* _TASK DESCRIPTION_: Without including any image, repeat every record exactly.

Stored data entries:
-- Opening Marker --
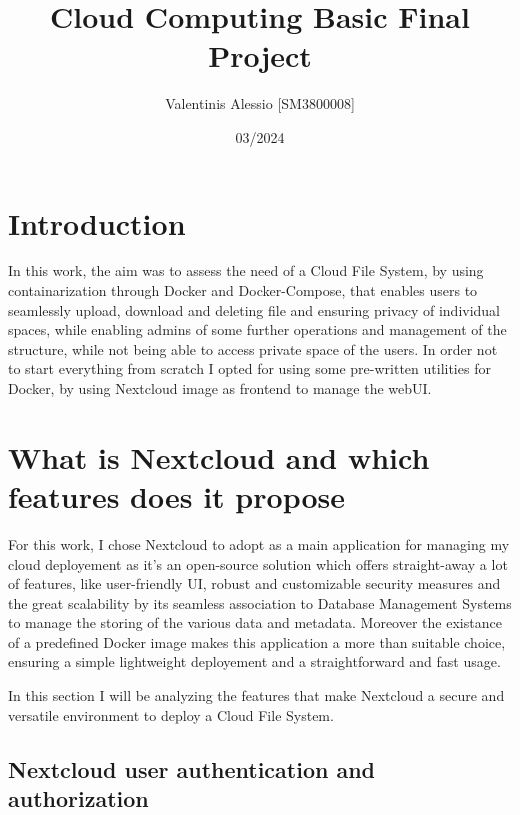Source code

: \documentclass{article}
\title{Cloud Computing Basic Final Project}
\author{Valentinis Alessio [SM3800008]}
\date{03/2024}
\begin{document}
	\maketitle
	\tableofcontents
	
	\section{Introduction}
	In this work, the aim was to assess the need of a Cloud File System, by using containarization through Docker and Docker-Compose, that enables users to seamlessly upload, download and deleting file and ensuring privacy of individual spaces, while enabling admins of some further operations and management of the structure, while not being able to access private space of the users. In order not to start everything from scratch I opted for using some pre-written utilities for Docker, by using Nextcloud image as frontend to manage the webUI.
	
	\section{What is Nextcloud and which features does it propose}
	For this work, I chose Nextcloud to adopt as a main application for managing my cloud deployement as it's an open-source solution which offers straight-away a lot of features, like user-friendly UI, robust and customizable security measures and the great scalability by its seamless association to Database Management Systems to manage the storing of the various data and metadata. Moreover the existance of a predefined Docker image makes this application a more than suitable choice, ensuring a simple lightweight deployement and a straightforward and fast usage.
	
	In this section I will be analyzing the features that make Nextcloud a secure and versatile environment to deploy a Cloud File System.
	
	\subsection{Nextcloud user authentication and authorization}
	
\end{document}
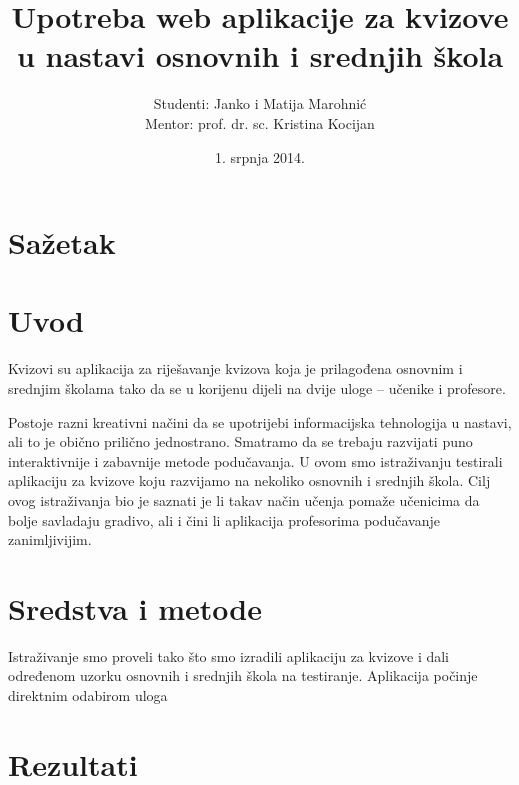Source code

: \documentclass{scrreprt}
\begin{document}
\titlehead{Sveučilište u Zagrebu\\Filozofski fakultet\\Odsijek za informacijske
i komunikacijske znanosti\\Akademska godina 2013/14.}

\title{Upotreba web aplikacije za kvizove u nastavi osnovnih i srednjih škola}

\author{Studenti: Janko i Matija Marohnić\\Mentor: prof. dr. sc. Kristina
Kocijan}

\date{1. srpnja 2014.}

\maketitle

\tableofcontents

\chapter{Sažetak}

\chapter{Uvod}

Kvizovi su aplikacija za riješavanje kvizova koja je prilagođena osnovnim i
srednjim školama tako da se u korijenu dijeli na dvije uloge -- učenike i
profesore.

Postoje razni kreativni načini da se upotrijebi informacijska tehnologija u
nastavi, ali to je obično prilično jednostrano. Smatramo da se trebaju razvijati
puno interaktivnije i zabavnije metode podučavanja. U ovom smo istraživanju
testirali aplikaciju za kvizove koju razvijamo na nekoliko osnovnih i srednjih
škola. Cilj ovog istraživanja bio je saznati je li takav način učenja pomaže
učenicima da bolje savladaju gradivo, ali i čini li aplikacija profesorima
podučavanje zanimljivijim.

\chapter{Sredstva i metode}

Istraživanje smo proveli tako što smo izradili aplikaciju za kvizove i dali
određenom uzorku osnovnih i srednjih škola na testiranje. Aplikacija počinje
direktnim odabirom uloga \cite{lamport94}

\chapter{Rezultati}
\end{document}
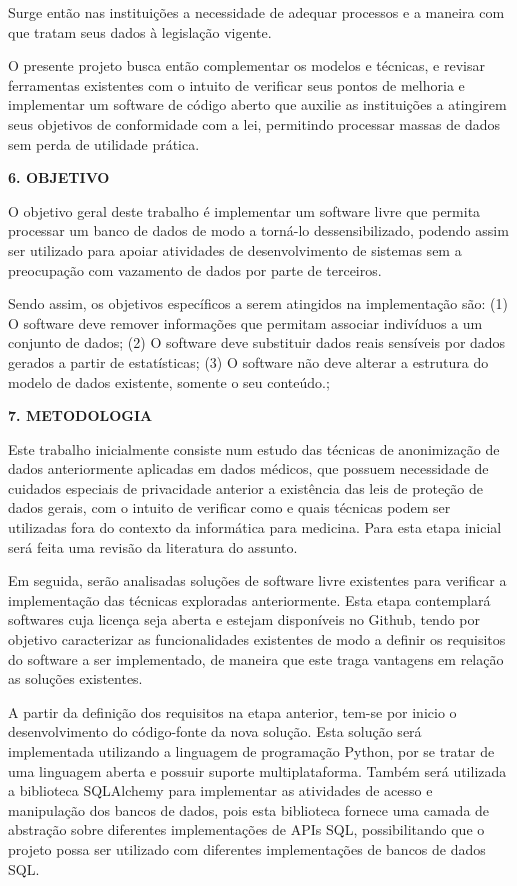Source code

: \documentclass[a4paper,12pt,oneside,openany]{report}
\begin{document}
Surge então nas instituições a necessidade de adequar processos e a maneira com que tratam seus dados à legislação vigente.

O presente projeto busca então complementar os modelos e técnicas, e revisar ferramentas existentes com o intuito de verificar seus pontos de melhoria e implementar um software de código aberto que auxilie as instituições a atingirem seus objetivos de conformidade com a lei, permitindo processar massas de dados sem perda de utilidade prática.

\vspace{0.4cm}
\textbf{6. OBJETIVO}

O objetivo geral deste trabalho é implementar um software livre que permita processar um banco de dados de modo a torná-lo dessensibilizado, podendo assim ser utilizado para apoiar atividades de desenvolvimento de sistemas sem a preocupação com vazamento de dados por parte de terceiros.

Sendo assim, os objetivos específicos a serem atingidos na implementação são: (1) O software deve remover informações que permitam associar indivíduos a um conjunto de dados; (2) O software deve substituir dados reais sensíveis por dados gerados a partir de estatísticas; (3) O software não deve alterar a estrutura do modelo de dados existente, somente o seu conteúdo.;

\vspace{0.4cm}
\textbf{7. METODOLOGIA}

Este trabalho inicialmente consiste num estudo das técnicas de anonimização de dados anteriormente aplicadas em dados médicos, que possuem necessidade de cuidados especiais de privacidade anterior a existência das leis de proteção de dados gerais, com o intuito de verificar como e quais técnicas podem ser utilizadas fora do contexto da informática para medicina. Para esta etapa inicial será feita uma revisão da literatura do assunto.

Em seguida, serão analisadas soluções de software livre existentes para verificar a implementação das técnicas exploradas anteriormente. Esta etapa contemplará softwares cuja licença seja aberta e estejam disponíveis no Github, tendo por objetivo caracterizar as funcionalidades existentes de modo a definir os requisitos do software a ser implementado, de maneira que este traga vantagens em relação as soluções existentes.

A partir da definição dos requisitos na etapa anterior, tem-se por inicio o desenvolvimento do código-fonte da nova solução. Esta solução será implementada utilizando a linguagem de programação Python, por se tratar de uma linguagem aberta e possuir suporte multiplataforma. Também será utilizada a biblioteca SQLAlchemy para implementar as atividades de acesso e manipulação dos bancos de dados, pois esta biblioteca fornece uma camada de abstração sobre diferentes implementações de APIs SQL\cite{sqlalch}, possibilitando que o projeto possa ser utilizado com diferentes implementações de bancos de dados SQL.
\end{document}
-- Closing Marker --
* _RESULT_:
Source code

: \documentclass{article}
\title{Cloud Computing Basic Final Project}
\author{Valentinis Alessio [SM3800008]}
\date{03/2024}
\begin{document}
	\maketitle
	\tableofcontents
	
	\section{Introduction}
	In this work, the aim was to assess the need of a Cloud File System, by using containarization through Docker and Docker-Compose, that enables users to seamlessly upload, download and deleting file and ensuring privacy of individual spaces, while enabling admins of some further operations and management of the structure, while not being able to access private space of the users. In order not to start everything from scratch I opted for using some pre-written utilities for Docker, by using Nextcloud image as frontend to manage the webUI.
	
	\section{What is Nextcloud and which features does it propose}
	For this work, I chose Nextcloud to adopt as a main application for managing my cloud deployement as it's an open-source solution which offers straight-away a lot of features, like user-friendly UI, robust and customizable security measures and the great scalability by its seamless association to Database Management Systems to manage the storing of the various data and metadata. Moreover the existance of a predefined Docker image makes this application a more than suitable choice, ensuring a simple lightweight deployement and a straightforward and fast usage.
	
	In this section I will be analyzing the features that make Nextcloud a secure and versatile environment to deploy a Cloud File System.
	
	\subsection{Nextcloud user authentication and authorization}
	
\end{document}
Source code

: \documentclass{scrreprt}
\begin{document}
\titlehead{Sveučilište u Zagrebu\\Filozofski fakultet\\Odsijek za informacijske
i komunikacijske znanosti\\Akademska godina 2013/14.}

\title{Upotreba web aplikacije za kvizove u nastavi osnovnih i srednjih škola}

\author{Studenti: Janko i Matija Marohnić\\Mentor: prof. dr. sc. Kristina
Kocijan}

\date{1. srpnja 2014.}

\maketitle

\tableofcontents

\chapter{Sažetak}

\chapter{Uvod}

Kvizovi su aplikacija za riješavanje kvizova koja je prilagođena osnovnim i
srednjim školama tako da se u korijenu dijeli na dvije uloge -- učenike i
profesore.

Postoje razni kreativni načini da se upotrijebi informacijska tehnologija u
nastavi, ali to je obično prilično jednostrano. Smatramo da se trebaju razvijati
puno interaktivnije i zabavnije metode podučavanja. U ovom smo istraživanju
testirali aplikaciju za kvizove koju razvijamo na nekoliko osnovnih i srednjih
škola. Cilj ovog istraživanja bio je saznati je li takav način učenja pomaže
učenicima da bolje savladaju gradivo, ali i čini li aplikacija profesorima
podučavanje zanimljivijim.

\chapter{Sredstva i metode}

Istraživanje smo proveli tako što smo izradili aplikaciju za kvizove i dali
određenom uzorku osnovnih i srednjih škola na testiranje. Aplikacija počinje
direktnim odabirom uloga \cite{lamport94}

\chapter{Rezultati}
\end{document}
Source code

: \documentclass[a4paper,12pt,oneside,openany]{report}
\begin{document}
Surge então nas instituições a necessidade de adequar processos e a maneira com que tratam seus dados à legislação vigente.

O presente projeto busca então complementar os modelos e técnicas, e revisar ferramentas existentes com o intuito de verificar seus pontos de melhoria e implementar um software de código aberto que auxilie as instituições a atingirem seus objetivos de conformidade com a lei, permitindo processar massas de dados sem perda de utilidade prática.

\vspace{0.4cm}
\textbf{6. OBJETIVO}

O objetivo geral deste trabalho é implementar um software livre que permita processar um banco de dados de modo a torná-lo dessensibilizado, podendo assim ser utilizado para apoiar atividades de desenvolvimento de sistemas sem a preocupação com vazamento de dados por parte de terceiros.

Sendo assim, os objetivos específicos a serem atingidos na implementação são: (1) O software deve remover informações que permitam associar indivíduos a um conjunto de dados; (2) O software deve substituir dados reais sensíveis por dados gerados a partir de estatísticas; (3) O software não deve alterar a estrutura do modelo de dados existente, somente o seu conteúdo.;

\vspace{0.4cm}
\textbf{7. METODOLOGIA}

Este trabalho inicialmente consiste num estudo das técnicas de anonimização de dados anteriormente aplicadas em dados médicos, que possuem necessidade de cuidados especiais de privacidade anterior a existência das leis de proteção de dados gerais, com o intuito de verificar como e quais técnicas podem ser utilizadas fora do contexto da informática para medicina. Para esta etapa inicial será feita uma revisão da literatura do assunto.

Em seguida, serão analisadas soluções de software livre existentes para verificar a implementação das técnicas exploradas anteriormente. Esta etapa contemplará softwares cuja licença seja aberta e estejam disponíveis no Github, tendo por objetivo caracterizar as funcionalidades existentes de modo a definir os requisitos do software a ser implementado, de maneira que este traga vantagens em relação as soluções existentes.

A partir da definição dos requisitos na etapa anterior, tem-se por inicio o desenvolvimento do código-fonte da nova solução. Esta solução será implementada utilizando a linguagem de programação Python, por se tratar de uma linguagem aberta e possuir suporte multiplataforma. Também será utilizada a biblioteca SQLAlchemy para implementar as atividades de acesso e manipulação dos bancos de dados, pois esta biblioteca fornece uma camada de abstração sobre diferentes implementações de APIs SQL\cite{sqlalch}, possibilitando que o projeto possa ser utilizado com diferentes implementações de bancos de dados SQL.
\end{document}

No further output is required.